Persaud: There's been a great flight to quality, as we call it, toward the U.S. In a world where global growth is under a great amount of pressure--it's quite low--the U.S. is doing really well relative to the rest of the world. So, U.S. valuations, unsurprisingly, are quite stretched, and certainly very stretched in income-oriented securities--what we call "expensive defensives." So, bond proxies--the best example is utilities. They're very, very expensive. So, that makes running a U.S. fund tricky because there's only so much international that I'm going to put in that fund. But if I can find a company that is in the same business as a U.S. company--especially if it's a multinational, operating all across the world--for a better valuation, equal quality, and equal or better capital allocation, I'll probably go toward that international company versus the U.S. company. So, that's where I'm sort of finding my value oftentimes now--in international companies that do the same thing as a U.S. company but with much better value today.

Rawson: Dividend funds have really struggled over the last three years. We had the "taper tantrum," which hurt some dividend funds, and looking back, the S&P 500 or maybe even the Russell 1000 have had some pretty good performance. Where would you invest today? Would you go with a more core fund, or would you seek out a dividend fund, and why?
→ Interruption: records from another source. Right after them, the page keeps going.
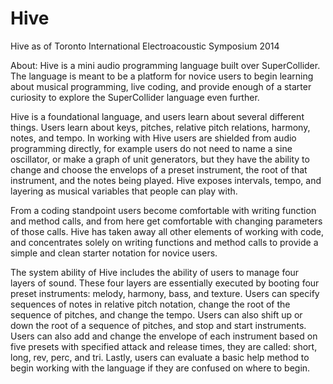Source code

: Hive
====

Hive as of Toronto International Electroacoustic Symposium 2014

About:
Hive is a mini audio programming language built over SuperCollider. The language is meant to be a platform for novice users to begin learning about musical programming, live coding, and provide enough of a starter curiosity to explore the SuperCollider language even further. 

Hive is a foundational language, and users learn about several different things. Users learn about keys, pitches, relative pitch relations, harmony, notes, and tempo. In working with Hive users are shielded from audio programming directly, for example users do not need to name a sine oscillator, or make a graph of unit generators, but they have the ability to change and choose the envelops of a preset instrument, the root of that instrument, and the notes being played. Hive exposes intervals, tempo, and layering as musical variables that people can play with.

From a coding standpoint users become comfortable with writing function and method calls, and from here get comfortable with changing parameters of those calls. Hive has taken away all other elements of working with code, and concentrates solely on writing functions and method calls to provide a simple and clean starter notation for novice users. 

The system ability of Hive includes the ability of users to manage four layers of sound. These four layers are essentially executed by booting four preset instruments: melody, harmony, bass, and texture. Users can specify sequences of notes in relative pitch notation, change the root of the sequence of pitches, and change the tempo. Users can also shift up or down the root of a sequence of pitches, and stop and start instruments. Users can also add and change the envelope of each instrument based on five presets with specified attack and release times, they are called: short, long, rev, perc, and tri. Lastly, users can evaluate a basic help method to begin working with the language if they are confused on where to begin.
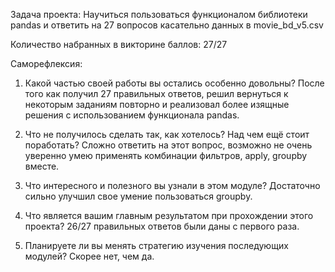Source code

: Задача проекта:
Научиться пользоваться функционалом библиотеки pandas и ответить на 27 вопросов касательно данных в movie_bd_v5.csv


Количество набранных в викторине баллов:
27/27


Саморефлексия:

1. Какой частью своей работы вы остались особенно довольны? 
      После того как получил 27 правильных ответов, решил вернуться к некоторым заданиям повторно и реализовал более изящные решения с использованием функционала pandas.

2. Что не получилось сделать так, как хотелось? Над чем ещё стоит поработать?
      Сложно ответить на этот вопрос, возможно не очень уверенно умею применять комбинации фильтров, apply, groupby вместе. 

3. Что интересного и полезного вы узнали в этом модуле?
      Достаточно сильно улучшил свое умение пользоваться groupby.

4. Что является вашим главным результатом при прохождении этого проекта?
      26/27 правильных ответов были даны с первого раза.

5. Планируете ли вы менять стратегию изучения последующих модулей?
      Скорее нет, чем да.
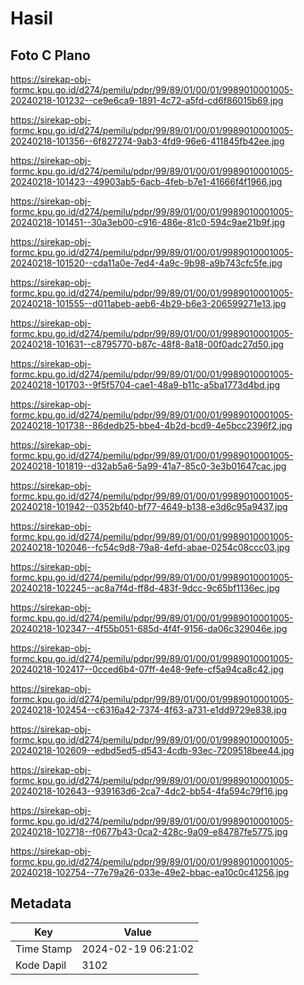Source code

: # Hasil

## Foto C Plano

https://sirekap-obj-formc.kpu.go.id/d274/pemilu/pdpr/99/89/01/00/01/9989010001005-20240218-101232--ce9e6ca9-1891-4c72-a5fd-cd6f86015b69.jpg

https://sirekap-obj-formc.kpu.go.id/d274/pemilu/pdpr/99/89/01/00/01/9989010001005-20240218-101356--6f827274-9ab3-4fd9-96e6-411845fb42ee.jpg

https://sirekap-obj-formc.kpu.go.id/d274/pemilu/pdpr/99/89/01/00/01/9989010001005-20240218-101423--49903ab5-6acb-4feb-b7e1-41666f4f1966.jpg

https://sirekap-obj-formc.kpu.go.id/d274/pemilu/pdpr/99/89/01/00/01/9989010001005-20240218-101451--30a3eb00-c916-486e-81c0-594c9ae21b9f.jpg

https://sirekap-obj-formc.kpu.go.id/d274/pemilu/pdpr/99/89/01/00/01/9989010001005-20240218-101520--cda11a0e-7ed4-4a9c-9b98-a9b743cfc5fe.jpg

https://sirekap-obj-formc.kpu.go.id/d274/pemilu/pdpr/99/89/01/00/01/9989010001005-20240218-101555--d011abeb-aeb6-4b29-b6e3-206599271e13.jpg

https://sirekap-obj-formc.kpu.go.id/d274/pemilu/pdpr/99/89/01/00/01/9989010001005-20240218-101631--c8795770-b87c-48f8-8a18-00f0adc27d50.jpg

https://sirekap-obj-formc.kpu.go.id/d274/pemilu/pdpr/99/89/01/00/01/9989010001005-20240218-101703--9f5f5704-cae1-48a9-b11c-a5ba1773d4bd.jpg

https://sirekap-obj-formc.kpu.go.id/d274/pemilu/pdpr/99/89/01/00/01/9989010001005-20240218-101738--86dedb25-bbe4-4b2d-bcd9-4e5bcc2396f2.jpg

https://sirekap-obj-formc.kpu.go.id/d274/pemilu/pdpr/99/89/01/00/01/9989010001005-20240218-101819--d32ab5a6-5a99-41a7-85c0-3e3b01647cac.jpg

https://sirekap-obj-formc.kpu.go.id/d274/pemilu/pdpr/99/89/01/00/01/9989010001005-20240218-101942--0352bf40-bf77-4649-b138-e3d6c95a9437.jpg

https://sirekap-obj-formc.kpu.go.id/d274/pemilu/pdpr/99/89/01/00/01/9989010001005-20240218-102046--fc54c9d8-79a8-4efd-abae-0254c08ccc03.jpg

https://sirekap-obj-formc.kpu.go.id/d274/pemilu/pdpr/99/89/01/00/01/9989010001005-20240218-102245--ac8a7f4d-ff8d-483f-9dcc-9c65bf1136ec.jpg

https://sirekap-obj-formc.kpu.go.id/d274/pemilu/pdpr/99/89/01/00/01/9989010001005-20240218-102347--4f55b051-685d-4f4f-9156-da06c329046e.jpg

https://sirekap-obj-formc.kpu.go.id/d274/pemilu/pdpr/99/89/01/00/01/9989010001005-20240218-102417--0cced6b4-07ff-4e48-9efe-cf5a94ca8c42.jpg

https://sirekap-obj-formc.kpu.go.id/d274/pemilu/pdpr/99/89/01/00/01/9989010001005-20240218-102454--c6316a42-7374-4f63-a731-e1dd9729e838.jpg

https://sirekap-obj-formc.kpu.go.id/d274/pemilu/pdpr/99/89/01/00/01/9989010001005-20240218-102609--edbd5ed5-d543-4cdb-93ec-7209518bee44.jpg

https://sirekap-obj-formc.kpu.go.id/d274/pemilu/pdpr/99/89/01/00/01/9989010001005-20240218-102643--939163d6-2ca7-4dc2-bb54-4fa594c79f16.jpg

https://sirekap-obj-formc.kpu.go.id/d274/pemilu/pdpr/99/89/01/00/01/9989010001005-20240218-102718--f0677b43-0ca2-428c-9a09-e84787fe5775.jpg

https://sirekap-obj-formc.kpu.go.id/d274/pemilu/pdpr/99/89/01/00/01/9989010001005-20240218-102754--77e79a26-033e-49e2-bbac-ea10c0c41256.jpg


## Metadata

| Key        | Value               |
| ---------- | ------------------- |
| Time Stamp | 2024-02-19 06:21:02 |
| Kode Dapil | 3102                |



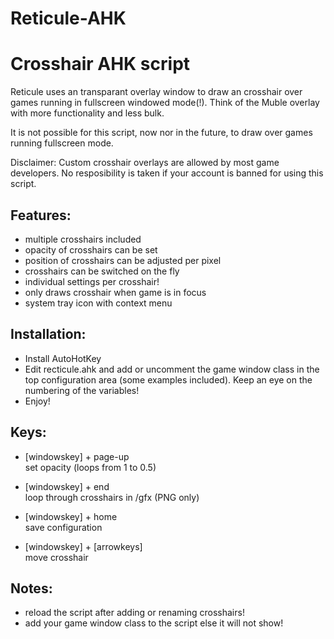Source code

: # Reticule-AHK
Crosshair AHK script
====================

Reticule uses an transparant overlay window to draw an crosshair over games running in fullscreen windowed mode(!). Think of the Muble overlay with more functionality and less bulk.

It is not possible for this script, now nor in the future, to draw over games running fullscreen mode.

Disclaimer: Custom crosshair overlays are allowed by most game developers. No resposibility is taken if your account is banned for using this script.

Features:
---------
- multiple crosshairs included
- opacity of crosshairs can be set
- position of crosshairs can be adjusted per pixel
- crosshairs can be switched on the fly
- individual settings per crosshair!
- only draws crosshair when game is in focus
- system tray icon with context menu


Installation:
-------------
- Install AutoHotKey
- Edit recticule.ahk and add or uncomment the game window class in the top configuration area (some examples included). Keep an eye on the numbering of the variables!
- Enjoy!


Keys:
-----
* [windowskey] + page-up      
set opacity (loops from 1 to 0.5)
 
* [windowskey] + end          
loop through crosshairs in /gfx (PNG only)

* [windowskey] + home         
save configuration

* [windowskey] + [arrowkeys]  
move crosshair


Notes:
------
- reload the script after adding or renaming crosshairs!
- add your game window class to the script else it will not show!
Persaud: The approach that I took to answer that question is, given that my funds are dividend-oriented, there are two ends of the spectrum. One is dividend yield, and one is dividend growth. Dividend growth is much more capital-appreciation-oriented, and dividend yield is sort of more income conservatively oriented. And in my mind, because I believe that value wins over time and value is where you begin and end your investment process, I looked at the relative valuation of those two dividend factors. I looked at dividend growth versus dividend yield valuation over a long period of time, and dividend growth is actually one standard deviation cheaper than dividend yield today on a variety of valuation metrics. So, this would be on earnings, on book value, and on free cash flow, both in the U.S. and globally. This being the case, my funds in the last two to three years have actually both been moving more toward dividend growth and away from dividend yield, because they do start and end with valuation. So, I think today, given the persistency of that relationship, I would continue to have more of a focus on dividend growth in my investments than in dividend yield, which remains expensive.

Rawson: Ramona, thanks for those insights.

Persaud: Thank you very much. My pleasure.

Rawson: For Morningstar, I'm Mike Rawson.